START MATERIAL SHOWN

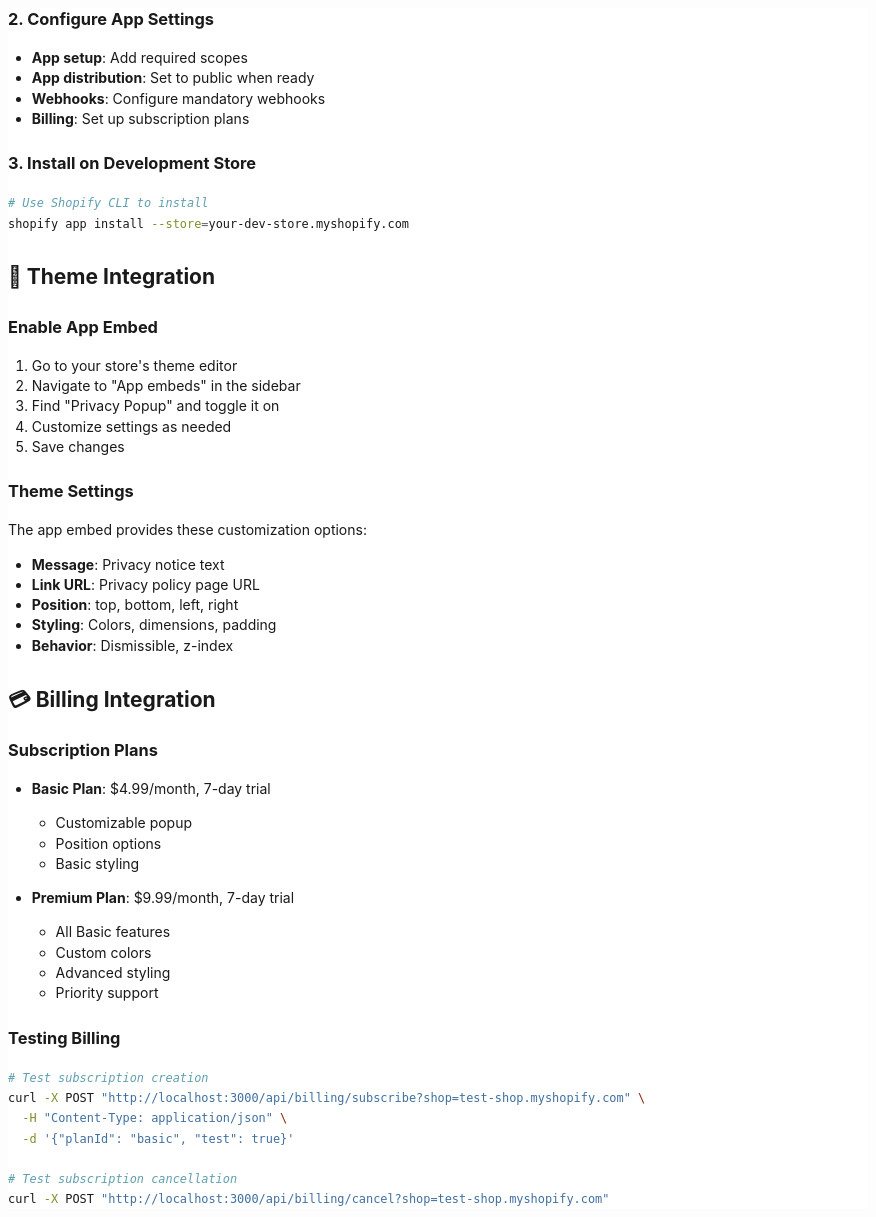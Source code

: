 ### 2. Configure App Settings

- **App setup**: Add required scopes
- **App distribution**: Set to public when ready
- **Webhooks**: Configure mandatory webhooks
- **Billing**: Set up subscription plans

### 3. Install on Development Store

```bash
# Use Shopify CLI to install
shopify app install --store=your-dev-store.myshopify.com
```

## 🎨 Theme Integration

### Enable App Embed

1. Go to your store's theme editor
2. Navigate to "App embeds" in the sidebar
3. Find "Privacy Popup" and toggle it on
4. Customize settings as needed
5. Save changes

### Theme Settings

The app embed provides these customization options:

- **Message**: Privacy notice text
- **Link URL**: Privacy policy page URL
- **Position**: top, bottom, left, right
- **Styling**: Colors, dimensions, padding
- **Behavior**: Dismissible, z-index

## 💳 Billing Integration

### Subscription Plans

- **Basic Plan**: $4.99/month, 7-day trial
  - Customizable popup
  - Position options
  - Basic styling

- **Premium Plan**: $9.99/month, 7-day trial
  - All Basic features
  - Custom colors
  - Advanced styling
  - Priority support

### Testing Billing

```bash
# Test subscription creation
curl -X POST "http://localhost:3000/api/billing/subscribe?shop=test-shop.myshopify.com" \
  -H "Content-Type: application/json" \
  -d '{"planId": "basic", "test": true}'

# Test subscription cancellation
curl -X POST "http://localhost:3000/api/billing/cancel?shop=test-shop.myshopify.com"
```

END MATERIAL SHOWN

## HOW TO COMPLETE THIS TASK
Copy out the line holding "### Enable App Embed" along with all lines after it through the end of the entries, exactly and only these.

## THE ANSWER
### Enable App Embed

1. Go to your store's theme editor
2. Navigate to "App embeds" in the sidebar
3. Find "Privacy Popup" and toggle it on
4. Customize settings as needed
5. Save changes

### Theme Settings

The app embed provides these customization options:

- **Message**: Privacy notice text
- **Link URL**: Privacy policy page URL
- **Position**: top, bottom, left, right
- **Styling**: Colors, dimensions, padding
- **Behavior**: Dismissible, z-index

## 💳 Billing Integration

### Subscription Plans

- **Basic Plan**: $4.99/month, 7-day trial
  - Customizable popup
  - Position options
  - Basic styling

- **Premium Plan**: $9.99/month, 7-day trial
  - All Basic features
  - Custom colors
  - Advanced styling
  - Priority support

### Testing Billing

```bash
# Test subscription creation
curl -X POST "http://localhost:3000/api/billing/subscribe?shop=test-shop.myshopify.com" \
  -H "Content-Type: application/json" \
  -d '{"planId": "basic", "test": true}'

# Test subscription cancellation
curl -X POST "http://localhost:3000/api/billing/cancel?shop=test-shop.myshopify.com"
```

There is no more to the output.